*Exercise instructions*. Every line of the entries below that includes "definition" belongs in the answer, copied as written.

--- Material for this task Enclosed Below ---

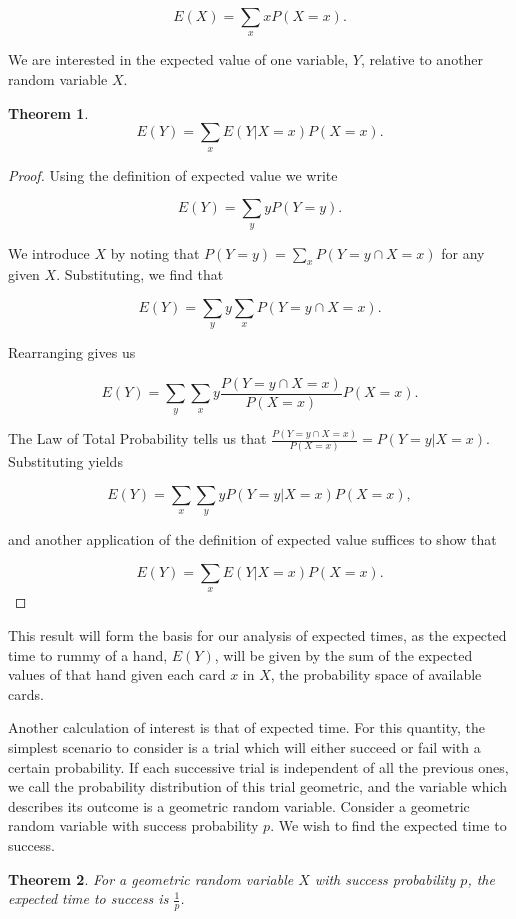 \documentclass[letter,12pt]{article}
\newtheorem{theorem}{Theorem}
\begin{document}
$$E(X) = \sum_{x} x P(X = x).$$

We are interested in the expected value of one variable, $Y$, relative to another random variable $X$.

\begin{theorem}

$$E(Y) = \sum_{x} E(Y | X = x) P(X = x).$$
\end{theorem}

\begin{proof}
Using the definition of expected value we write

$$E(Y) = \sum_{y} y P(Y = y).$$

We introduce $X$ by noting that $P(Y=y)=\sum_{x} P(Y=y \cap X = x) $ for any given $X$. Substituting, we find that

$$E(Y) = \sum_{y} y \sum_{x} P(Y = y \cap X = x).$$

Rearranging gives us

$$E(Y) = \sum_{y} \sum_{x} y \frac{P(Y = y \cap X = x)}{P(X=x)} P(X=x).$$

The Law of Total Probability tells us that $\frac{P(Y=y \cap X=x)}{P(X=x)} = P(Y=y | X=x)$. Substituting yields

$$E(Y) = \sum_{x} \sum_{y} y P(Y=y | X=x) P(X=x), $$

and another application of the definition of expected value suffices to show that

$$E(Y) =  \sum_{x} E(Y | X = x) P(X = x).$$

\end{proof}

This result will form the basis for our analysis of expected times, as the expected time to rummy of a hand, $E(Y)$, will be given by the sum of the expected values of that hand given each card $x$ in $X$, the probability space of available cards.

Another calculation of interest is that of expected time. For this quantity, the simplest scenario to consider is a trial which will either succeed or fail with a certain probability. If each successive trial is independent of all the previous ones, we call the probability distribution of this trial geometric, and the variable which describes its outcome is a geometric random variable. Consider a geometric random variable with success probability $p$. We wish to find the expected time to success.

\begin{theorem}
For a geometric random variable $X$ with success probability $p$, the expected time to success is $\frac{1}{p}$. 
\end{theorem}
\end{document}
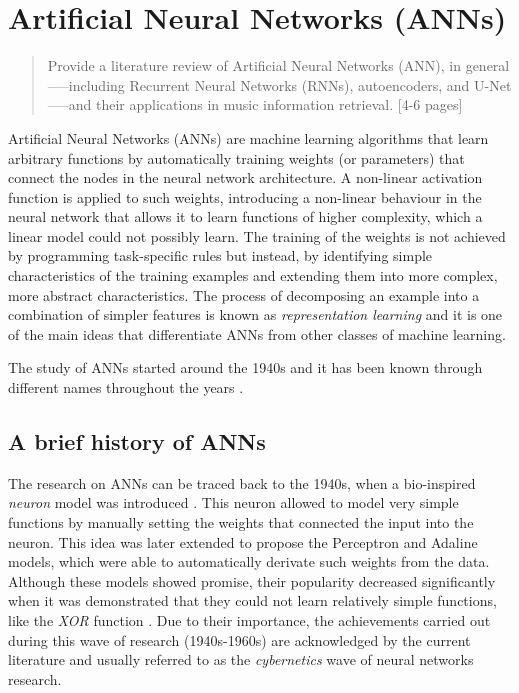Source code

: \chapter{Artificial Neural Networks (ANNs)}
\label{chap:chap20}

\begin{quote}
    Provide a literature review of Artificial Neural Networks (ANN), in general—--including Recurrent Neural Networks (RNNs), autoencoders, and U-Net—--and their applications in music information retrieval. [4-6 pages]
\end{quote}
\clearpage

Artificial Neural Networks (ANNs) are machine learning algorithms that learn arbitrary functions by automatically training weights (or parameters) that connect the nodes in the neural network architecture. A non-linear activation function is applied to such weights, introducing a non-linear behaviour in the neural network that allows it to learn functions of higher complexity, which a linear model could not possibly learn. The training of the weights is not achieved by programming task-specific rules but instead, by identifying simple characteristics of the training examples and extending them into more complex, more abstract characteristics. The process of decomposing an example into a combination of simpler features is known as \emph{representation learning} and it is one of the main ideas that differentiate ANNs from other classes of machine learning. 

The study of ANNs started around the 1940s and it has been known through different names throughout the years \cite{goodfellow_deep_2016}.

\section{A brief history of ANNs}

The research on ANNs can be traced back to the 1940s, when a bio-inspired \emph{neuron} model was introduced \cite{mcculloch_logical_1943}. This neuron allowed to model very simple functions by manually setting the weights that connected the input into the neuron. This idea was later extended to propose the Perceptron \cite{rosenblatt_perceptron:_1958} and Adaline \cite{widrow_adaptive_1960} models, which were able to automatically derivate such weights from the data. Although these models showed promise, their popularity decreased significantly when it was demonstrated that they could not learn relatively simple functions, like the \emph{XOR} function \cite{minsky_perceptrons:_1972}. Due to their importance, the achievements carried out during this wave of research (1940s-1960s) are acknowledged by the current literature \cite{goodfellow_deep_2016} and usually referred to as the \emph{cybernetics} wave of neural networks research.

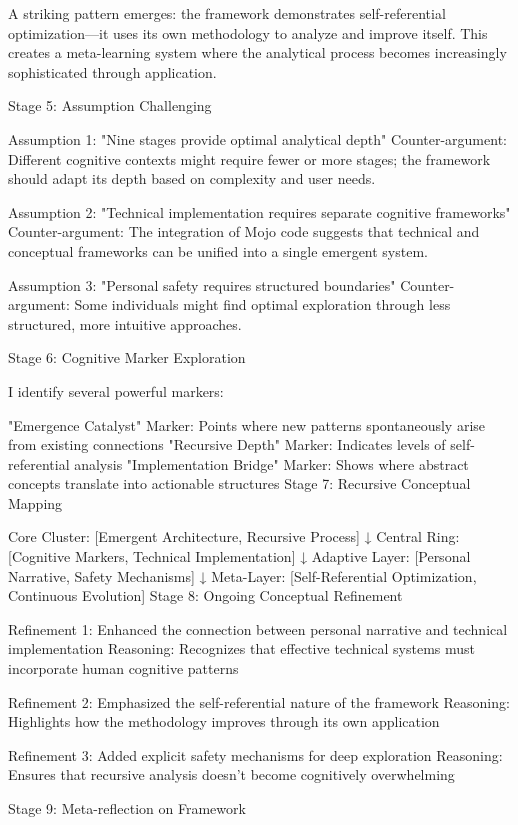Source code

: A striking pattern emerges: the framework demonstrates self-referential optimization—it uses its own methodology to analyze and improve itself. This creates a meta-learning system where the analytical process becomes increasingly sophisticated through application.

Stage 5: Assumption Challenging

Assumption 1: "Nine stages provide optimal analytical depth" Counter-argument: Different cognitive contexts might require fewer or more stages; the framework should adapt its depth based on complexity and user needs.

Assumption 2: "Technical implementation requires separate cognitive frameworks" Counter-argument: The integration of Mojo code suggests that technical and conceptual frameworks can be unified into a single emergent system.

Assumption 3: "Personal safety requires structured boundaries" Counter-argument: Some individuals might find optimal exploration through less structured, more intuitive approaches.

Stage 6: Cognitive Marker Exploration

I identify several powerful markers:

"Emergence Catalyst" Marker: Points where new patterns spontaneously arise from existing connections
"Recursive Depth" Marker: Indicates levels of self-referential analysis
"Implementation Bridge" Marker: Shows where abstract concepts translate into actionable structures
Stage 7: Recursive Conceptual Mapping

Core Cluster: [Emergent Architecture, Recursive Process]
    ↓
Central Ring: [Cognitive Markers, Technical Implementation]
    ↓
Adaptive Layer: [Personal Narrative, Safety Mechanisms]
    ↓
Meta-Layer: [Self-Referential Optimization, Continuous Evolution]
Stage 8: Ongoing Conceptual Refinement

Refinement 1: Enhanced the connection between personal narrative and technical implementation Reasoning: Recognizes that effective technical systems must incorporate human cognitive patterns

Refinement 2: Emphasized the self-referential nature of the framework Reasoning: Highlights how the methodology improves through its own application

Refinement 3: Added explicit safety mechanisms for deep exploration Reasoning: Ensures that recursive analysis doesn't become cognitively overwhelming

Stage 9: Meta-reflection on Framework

--- End of Enclosed Material for this task ---

*Solution*.
Using the definition of expected value we write
and another application of the definition of expected value suffices to show that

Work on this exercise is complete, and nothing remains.